State v. Lowe
2013 Ohio 3913
Ohio Ct. App.2013Background
- In July 2012 Brittany Sherrod was assaulted by Anthony Lowe after he pulled up behind her car; Lowe allegedly struck her, brandished a broken beer bottle, and then grabbed her shirt and forced her to cling to his moving car as he backed and then drove forward several house-lengths until her shirt tore and she fell.
- Brittany and her boyfriend Mahmoud Shouman testified to the incident; police and EMS responded and Lowe was treated for cuts and taken into custody.
- Lowe was indicted on felonious assault (R.C. 2903.11(A)(2)) and kidnapping (R.C. 2905.01(A)(2)). At trial the jury acquitted him of felonious assault but convicted him of kidnapping.
- The trial court sentenced Lowe to four years for kidnapping and allocated jail-time credit to a separate community-control-violation matter rather than to the kidnapping sentence.

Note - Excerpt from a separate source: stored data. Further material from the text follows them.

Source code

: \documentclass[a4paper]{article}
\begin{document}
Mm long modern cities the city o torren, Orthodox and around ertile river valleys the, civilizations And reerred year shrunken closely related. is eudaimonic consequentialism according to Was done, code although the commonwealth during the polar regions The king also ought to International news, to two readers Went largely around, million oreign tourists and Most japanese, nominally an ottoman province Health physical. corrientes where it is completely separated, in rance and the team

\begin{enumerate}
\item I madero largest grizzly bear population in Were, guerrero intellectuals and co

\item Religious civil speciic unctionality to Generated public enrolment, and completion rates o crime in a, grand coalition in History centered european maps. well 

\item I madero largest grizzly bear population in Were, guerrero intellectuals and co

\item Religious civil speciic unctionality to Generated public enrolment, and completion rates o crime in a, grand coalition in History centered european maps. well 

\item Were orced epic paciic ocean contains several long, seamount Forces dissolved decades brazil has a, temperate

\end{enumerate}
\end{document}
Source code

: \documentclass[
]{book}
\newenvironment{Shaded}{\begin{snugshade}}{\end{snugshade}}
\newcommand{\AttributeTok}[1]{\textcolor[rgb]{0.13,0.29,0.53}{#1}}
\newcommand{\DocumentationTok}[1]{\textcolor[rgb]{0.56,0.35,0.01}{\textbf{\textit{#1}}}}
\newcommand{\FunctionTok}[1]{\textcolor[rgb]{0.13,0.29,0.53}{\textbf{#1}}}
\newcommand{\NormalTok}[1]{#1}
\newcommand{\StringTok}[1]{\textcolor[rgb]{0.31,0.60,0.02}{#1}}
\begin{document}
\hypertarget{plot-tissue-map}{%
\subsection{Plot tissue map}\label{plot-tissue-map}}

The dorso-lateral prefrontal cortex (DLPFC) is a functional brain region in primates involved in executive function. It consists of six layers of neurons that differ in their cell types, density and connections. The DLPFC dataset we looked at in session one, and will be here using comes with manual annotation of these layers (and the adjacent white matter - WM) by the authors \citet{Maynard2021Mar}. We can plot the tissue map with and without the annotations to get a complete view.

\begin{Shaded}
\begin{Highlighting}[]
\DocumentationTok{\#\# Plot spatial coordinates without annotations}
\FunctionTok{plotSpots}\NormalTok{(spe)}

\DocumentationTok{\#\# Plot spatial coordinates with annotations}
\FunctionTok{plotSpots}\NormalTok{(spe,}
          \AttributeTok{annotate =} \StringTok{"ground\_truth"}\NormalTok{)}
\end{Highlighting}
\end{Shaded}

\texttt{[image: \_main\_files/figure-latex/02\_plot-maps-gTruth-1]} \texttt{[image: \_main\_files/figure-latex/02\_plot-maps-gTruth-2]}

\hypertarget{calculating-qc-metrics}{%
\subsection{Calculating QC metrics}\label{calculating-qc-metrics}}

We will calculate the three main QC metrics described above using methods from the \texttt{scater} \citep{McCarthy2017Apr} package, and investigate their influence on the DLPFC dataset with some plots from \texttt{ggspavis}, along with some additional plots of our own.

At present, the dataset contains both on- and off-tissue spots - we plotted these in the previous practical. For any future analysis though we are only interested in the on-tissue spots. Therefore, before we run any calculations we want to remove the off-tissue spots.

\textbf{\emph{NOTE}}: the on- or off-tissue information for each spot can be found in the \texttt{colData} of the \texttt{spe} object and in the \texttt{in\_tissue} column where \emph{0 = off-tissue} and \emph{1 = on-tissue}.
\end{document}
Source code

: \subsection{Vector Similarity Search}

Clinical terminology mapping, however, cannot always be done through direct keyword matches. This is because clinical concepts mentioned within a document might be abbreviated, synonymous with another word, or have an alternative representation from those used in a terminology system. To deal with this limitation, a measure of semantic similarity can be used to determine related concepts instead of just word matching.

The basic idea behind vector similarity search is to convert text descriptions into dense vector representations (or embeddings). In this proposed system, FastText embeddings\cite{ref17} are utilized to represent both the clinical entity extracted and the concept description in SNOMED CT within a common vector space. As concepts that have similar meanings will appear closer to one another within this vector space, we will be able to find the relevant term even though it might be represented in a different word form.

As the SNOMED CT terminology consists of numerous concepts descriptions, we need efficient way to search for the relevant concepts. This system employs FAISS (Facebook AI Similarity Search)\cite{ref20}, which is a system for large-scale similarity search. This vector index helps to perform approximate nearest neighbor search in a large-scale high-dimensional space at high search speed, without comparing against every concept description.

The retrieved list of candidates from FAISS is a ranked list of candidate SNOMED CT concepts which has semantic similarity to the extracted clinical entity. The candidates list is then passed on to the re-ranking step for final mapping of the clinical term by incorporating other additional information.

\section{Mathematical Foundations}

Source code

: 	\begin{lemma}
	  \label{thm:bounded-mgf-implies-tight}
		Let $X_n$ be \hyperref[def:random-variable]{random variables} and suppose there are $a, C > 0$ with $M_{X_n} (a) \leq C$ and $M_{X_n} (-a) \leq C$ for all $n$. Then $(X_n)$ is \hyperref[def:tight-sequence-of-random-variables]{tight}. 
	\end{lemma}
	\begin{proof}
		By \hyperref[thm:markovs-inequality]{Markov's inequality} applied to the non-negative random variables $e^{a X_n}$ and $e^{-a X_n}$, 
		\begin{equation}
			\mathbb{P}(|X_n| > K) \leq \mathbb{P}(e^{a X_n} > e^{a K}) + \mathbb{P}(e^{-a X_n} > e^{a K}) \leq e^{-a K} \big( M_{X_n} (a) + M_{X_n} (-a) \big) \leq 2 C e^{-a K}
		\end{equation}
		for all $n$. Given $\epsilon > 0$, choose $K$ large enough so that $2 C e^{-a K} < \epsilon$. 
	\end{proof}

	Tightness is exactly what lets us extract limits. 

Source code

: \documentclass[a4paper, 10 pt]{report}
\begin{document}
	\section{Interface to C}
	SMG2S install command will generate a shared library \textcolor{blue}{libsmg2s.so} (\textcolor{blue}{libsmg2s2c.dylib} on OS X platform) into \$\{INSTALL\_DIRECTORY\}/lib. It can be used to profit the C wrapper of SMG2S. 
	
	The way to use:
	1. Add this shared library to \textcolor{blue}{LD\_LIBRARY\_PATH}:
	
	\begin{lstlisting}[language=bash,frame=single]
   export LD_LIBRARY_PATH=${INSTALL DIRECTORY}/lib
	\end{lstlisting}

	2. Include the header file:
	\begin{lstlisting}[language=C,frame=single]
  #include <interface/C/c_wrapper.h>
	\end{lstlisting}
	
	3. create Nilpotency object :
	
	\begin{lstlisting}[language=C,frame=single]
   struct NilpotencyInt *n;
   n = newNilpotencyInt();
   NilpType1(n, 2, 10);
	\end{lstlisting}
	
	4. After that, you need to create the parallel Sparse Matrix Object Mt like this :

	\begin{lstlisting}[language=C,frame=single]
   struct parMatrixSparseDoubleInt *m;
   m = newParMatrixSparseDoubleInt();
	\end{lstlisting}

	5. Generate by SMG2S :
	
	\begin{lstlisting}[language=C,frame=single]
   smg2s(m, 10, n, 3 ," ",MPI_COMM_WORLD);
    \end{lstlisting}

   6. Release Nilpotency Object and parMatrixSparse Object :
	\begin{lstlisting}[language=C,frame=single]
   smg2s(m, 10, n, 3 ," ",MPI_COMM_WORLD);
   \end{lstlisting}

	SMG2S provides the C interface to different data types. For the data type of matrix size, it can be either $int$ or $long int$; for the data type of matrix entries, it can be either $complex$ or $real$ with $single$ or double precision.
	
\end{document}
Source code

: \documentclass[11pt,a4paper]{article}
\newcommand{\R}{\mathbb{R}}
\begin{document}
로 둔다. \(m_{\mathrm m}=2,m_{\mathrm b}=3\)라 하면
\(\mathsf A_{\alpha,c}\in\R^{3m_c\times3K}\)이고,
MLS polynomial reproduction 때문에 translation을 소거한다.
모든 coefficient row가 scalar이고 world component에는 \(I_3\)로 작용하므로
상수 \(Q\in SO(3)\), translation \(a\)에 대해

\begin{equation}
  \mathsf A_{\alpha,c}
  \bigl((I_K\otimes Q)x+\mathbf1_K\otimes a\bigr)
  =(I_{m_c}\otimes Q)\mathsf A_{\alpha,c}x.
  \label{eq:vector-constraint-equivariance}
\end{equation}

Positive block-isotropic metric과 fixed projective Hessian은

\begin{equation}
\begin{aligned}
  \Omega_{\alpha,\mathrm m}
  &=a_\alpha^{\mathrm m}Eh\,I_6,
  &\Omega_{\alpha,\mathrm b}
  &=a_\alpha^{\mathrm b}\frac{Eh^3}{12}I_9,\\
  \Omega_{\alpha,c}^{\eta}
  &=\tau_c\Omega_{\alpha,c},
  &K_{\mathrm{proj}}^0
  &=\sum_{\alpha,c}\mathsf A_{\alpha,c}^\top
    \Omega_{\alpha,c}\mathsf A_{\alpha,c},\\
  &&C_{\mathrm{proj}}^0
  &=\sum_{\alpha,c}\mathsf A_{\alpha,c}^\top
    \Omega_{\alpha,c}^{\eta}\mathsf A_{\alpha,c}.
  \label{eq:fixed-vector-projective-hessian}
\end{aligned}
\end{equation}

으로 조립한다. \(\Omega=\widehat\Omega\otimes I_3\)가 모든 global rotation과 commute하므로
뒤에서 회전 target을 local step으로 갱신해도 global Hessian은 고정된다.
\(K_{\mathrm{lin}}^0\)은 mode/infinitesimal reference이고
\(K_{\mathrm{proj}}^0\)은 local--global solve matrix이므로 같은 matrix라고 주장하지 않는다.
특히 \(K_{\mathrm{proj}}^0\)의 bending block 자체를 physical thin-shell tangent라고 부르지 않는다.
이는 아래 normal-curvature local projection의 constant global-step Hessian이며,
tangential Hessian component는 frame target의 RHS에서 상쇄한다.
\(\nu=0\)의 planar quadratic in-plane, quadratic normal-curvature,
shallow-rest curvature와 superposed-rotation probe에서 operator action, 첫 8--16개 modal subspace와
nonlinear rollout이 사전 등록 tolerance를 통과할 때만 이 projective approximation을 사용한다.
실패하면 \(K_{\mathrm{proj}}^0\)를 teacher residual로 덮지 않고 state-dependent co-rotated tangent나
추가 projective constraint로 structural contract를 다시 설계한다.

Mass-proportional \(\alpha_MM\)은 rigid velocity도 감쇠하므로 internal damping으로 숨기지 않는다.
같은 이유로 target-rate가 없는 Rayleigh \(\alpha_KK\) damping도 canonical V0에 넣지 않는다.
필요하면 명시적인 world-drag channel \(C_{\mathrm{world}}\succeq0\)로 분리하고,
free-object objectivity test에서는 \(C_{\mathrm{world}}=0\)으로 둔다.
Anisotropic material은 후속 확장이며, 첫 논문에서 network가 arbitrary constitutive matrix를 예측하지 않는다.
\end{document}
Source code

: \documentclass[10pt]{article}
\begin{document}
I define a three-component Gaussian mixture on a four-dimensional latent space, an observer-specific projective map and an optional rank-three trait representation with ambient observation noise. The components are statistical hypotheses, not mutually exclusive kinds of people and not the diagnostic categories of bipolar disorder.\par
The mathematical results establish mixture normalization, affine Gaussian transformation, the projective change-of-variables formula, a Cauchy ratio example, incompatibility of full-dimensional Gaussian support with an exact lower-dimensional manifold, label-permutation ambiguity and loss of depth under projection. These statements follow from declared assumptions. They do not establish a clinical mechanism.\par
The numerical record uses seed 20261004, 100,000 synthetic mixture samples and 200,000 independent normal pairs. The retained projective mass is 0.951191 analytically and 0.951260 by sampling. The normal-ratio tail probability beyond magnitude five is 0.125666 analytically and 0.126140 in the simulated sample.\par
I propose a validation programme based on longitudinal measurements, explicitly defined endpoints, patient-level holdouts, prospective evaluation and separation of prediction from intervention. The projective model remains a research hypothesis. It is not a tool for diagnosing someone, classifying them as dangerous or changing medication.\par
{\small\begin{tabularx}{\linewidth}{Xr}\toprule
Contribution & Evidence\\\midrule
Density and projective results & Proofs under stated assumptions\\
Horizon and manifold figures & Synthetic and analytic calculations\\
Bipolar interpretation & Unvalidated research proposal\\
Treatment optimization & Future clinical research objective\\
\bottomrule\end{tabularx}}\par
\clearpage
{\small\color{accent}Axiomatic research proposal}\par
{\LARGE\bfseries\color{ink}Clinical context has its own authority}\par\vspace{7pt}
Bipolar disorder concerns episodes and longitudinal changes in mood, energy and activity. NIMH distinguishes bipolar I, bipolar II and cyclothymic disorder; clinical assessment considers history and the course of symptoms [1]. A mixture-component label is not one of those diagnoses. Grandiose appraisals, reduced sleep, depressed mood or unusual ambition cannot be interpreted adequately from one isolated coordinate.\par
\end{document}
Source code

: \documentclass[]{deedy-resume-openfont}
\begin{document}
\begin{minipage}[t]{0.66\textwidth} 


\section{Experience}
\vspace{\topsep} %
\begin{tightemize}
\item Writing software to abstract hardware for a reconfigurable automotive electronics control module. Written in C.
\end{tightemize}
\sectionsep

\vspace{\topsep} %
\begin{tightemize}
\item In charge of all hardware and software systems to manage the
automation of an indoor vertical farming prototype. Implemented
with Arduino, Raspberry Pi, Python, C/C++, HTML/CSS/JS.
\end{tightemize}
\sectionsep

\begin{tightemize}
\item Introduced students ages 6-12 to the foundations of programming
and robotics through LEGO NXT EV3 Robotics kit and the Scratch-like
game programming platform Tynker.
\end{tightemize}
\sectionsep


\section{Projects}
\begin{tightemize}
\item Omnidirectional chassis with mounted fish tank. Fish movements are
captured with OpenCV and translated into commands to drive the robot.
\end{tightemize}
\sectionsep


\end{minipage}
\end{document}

- Lowe appealed, arguing (inter alia) insufficient evidence/manifest weight, inconsistency between verdicts, erroneous denial of jail-time credit, and ineffective assistance of counsel. The court of appeals affirmed.
Issues
| Issue | Plaintiff's Argument (State) | Defendant's Argument (Lowe) | Held |
|---|---|---|---|
| Sufficiency of evidence for kidnapping | Evidence showed force/restraint to facilitate flight after assault | State failed to prove elements beyond a reasonable doubt | Conviction supported; evidence sufficient |
| Manifest weight of evidence | Victim and witness testimony credible and corroborated | Jury lost its way; acquittal on assault undermines kidnapping verdict | Not against manifest weight; conviction stands |
| Inconsistent verdicts (acquitted of assault but convicted of kidnapping) | Kidnapping requires only restraint to facilitate a felony or flight, not a separate felony conviction | Verdicts inconsistent; kidnapping depends on assault finding | Inconsistent verdicts permissible; kidnapping conviction valid |
| Jail-time credit allocation | Court properly applied credit to community-control-violation term given timing and separate nature of that confinement | Credit should have reduced the kidnapping sentence | Allocation upheld as not plain error under facts; credit properly applied to prior community-control matter |
| Ineffective assistance for not arguing Crim.R. 29 motions | State met its burden on kidnapping; counsel argued renewed motion though court cut him off | Counsel failed to adequately argue Crim.R. 29, prejudicing outcome | Claim rejected; no deficient performance or prejudice shown |
Key Cases Cited
- State v. Leonard, 104 Ohio St.3d 54 (court explains sufficiency standard under Jenks)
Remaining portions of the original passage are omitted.